1967. Au moment de la Révolution Culturelle chinoise, les scientifiques sont très mal perçus par les autorités politiques et les Gardes Rouges. Ye Wenjie, jeune astrophysicienne assiste à l’humiliation et au lynchage de son père, célèbre scientifique.

En guise de « punition » et de rééducation elle est envoyée vers un site secret militaire, de Côte Rouge, et insérée au sein d’une équipe de recherche.

Ses connaissances servent à l’élaboration d’un nouveau système de télétransmission dirigé vers l’espace. En secret, elle envoie un message, sans certitude aucune d’être reçu par une quelconque intelligence extraterrestre.

Bien des années plus tard, la communauté scientifique mondiale est frappée par une vague de suicides inexpliquée. La Chine est frappée elle-même.

Wang Miao, chercheur réputé chinois en nanotechnologie, se trouve approché par un Commissaire de la République, Shi Quiang, personnage enjoué et retors. Il demande au chercheur de se rapprocher d’une section mystérieuse de scientifiques, afin de l’espionner pour son compte. Mais ce qu’ignore le Commissaire, c’est le phénomène étrange qui frappe Wang Miao : il est le seul a voir un étrange compte à rebours. S’agit d’hallucinations ?
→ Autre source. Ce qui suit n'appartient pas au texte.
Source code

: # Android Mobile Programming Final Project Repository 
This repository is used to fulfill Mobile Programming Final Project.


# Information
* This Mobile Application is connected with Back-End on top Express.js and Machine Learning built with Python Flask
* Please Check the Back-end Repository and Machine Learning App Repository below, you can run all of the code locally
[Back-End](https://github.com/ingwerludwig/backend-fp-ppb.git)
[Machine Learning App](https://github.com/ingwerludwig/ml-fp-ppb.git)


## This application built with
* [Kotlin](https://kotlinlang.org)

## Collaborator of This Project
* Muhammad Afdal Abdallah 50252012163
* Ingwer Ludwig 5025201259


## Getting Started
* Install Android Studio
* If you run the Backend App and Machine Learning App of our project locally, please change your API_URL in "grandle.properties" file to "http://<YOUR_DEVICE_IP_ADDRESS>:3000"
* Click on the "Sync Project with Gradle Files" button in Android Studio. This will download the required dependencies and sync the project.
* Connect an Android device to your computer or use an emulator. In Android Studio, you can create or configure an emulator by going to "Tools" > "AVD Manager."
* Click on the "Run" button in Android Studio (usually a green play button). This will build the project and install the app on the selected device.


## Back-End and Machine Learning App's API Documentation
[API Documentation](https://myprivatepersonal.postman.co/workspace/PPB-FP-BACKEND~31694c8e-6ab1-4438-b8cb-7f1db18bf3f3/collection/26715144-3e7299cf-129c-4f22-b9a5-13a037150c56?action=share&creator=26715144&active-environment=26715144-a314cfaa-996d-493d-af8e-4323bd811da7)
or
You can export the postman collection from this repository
En contact avec celle qui supervise ce regroupement de scientifiques, il lui avoue ce qu’il est seul à voir. Elle lui propose de faire cesser le défilement. Sceptique elle lui promet qu'il va pouvoir assister à un phénomène stellaire improbable. Qui se produit, à son grand étonnement. Convaincu, il accepte d’intégrer le groupe et la vision cesse.   Fortuitement il découvre un jeu de rôle vidéo qu’il se met à explorer. Cela le plonge au cœur d’une communauté aux prises avec des phénomènes climatiques erratiques dus aux trois soleils de la planète. Solution : trouver la périodicité exacte des phénomènes qui empêchent la population de vivre normalement. Seule solution pour eux en cas chaleur intensive, se déshydrater, au sens propre du terme « … Le laquais se défit de sa longue robe trempée de sueur, puis s’allongea nu sur le sable. Sous les dernières lueurs du crépuscule, Wang miao vit soudain de la sueur suinter abondamment sur le corps du laquais. Il comprit vite que ce n’était pas de la transpiration mais toute l’eau de son corps qui s’échappait. L’eau convergea en rigoles sur le sable, puis le corps du laquais se ratatina, comme une bougie fondue. Au bout de 10 minutes, le corps était complétement asséché, il ne restait plus qu’une peau flasque étendue sur le sol et sur laquelle il était désormais difficile de distinguer les traits de son visage.
-      Est-il mort ? demanda Wang Miao
-      …. Non répondit le roi Wen. » Extrait

A travers le « jeu », il rencontre de nombreux personnages célèbres de notre Histoire : des rois chinois importants, Leonard de Vinci, Newton… Avec qui il engage de longues conversations.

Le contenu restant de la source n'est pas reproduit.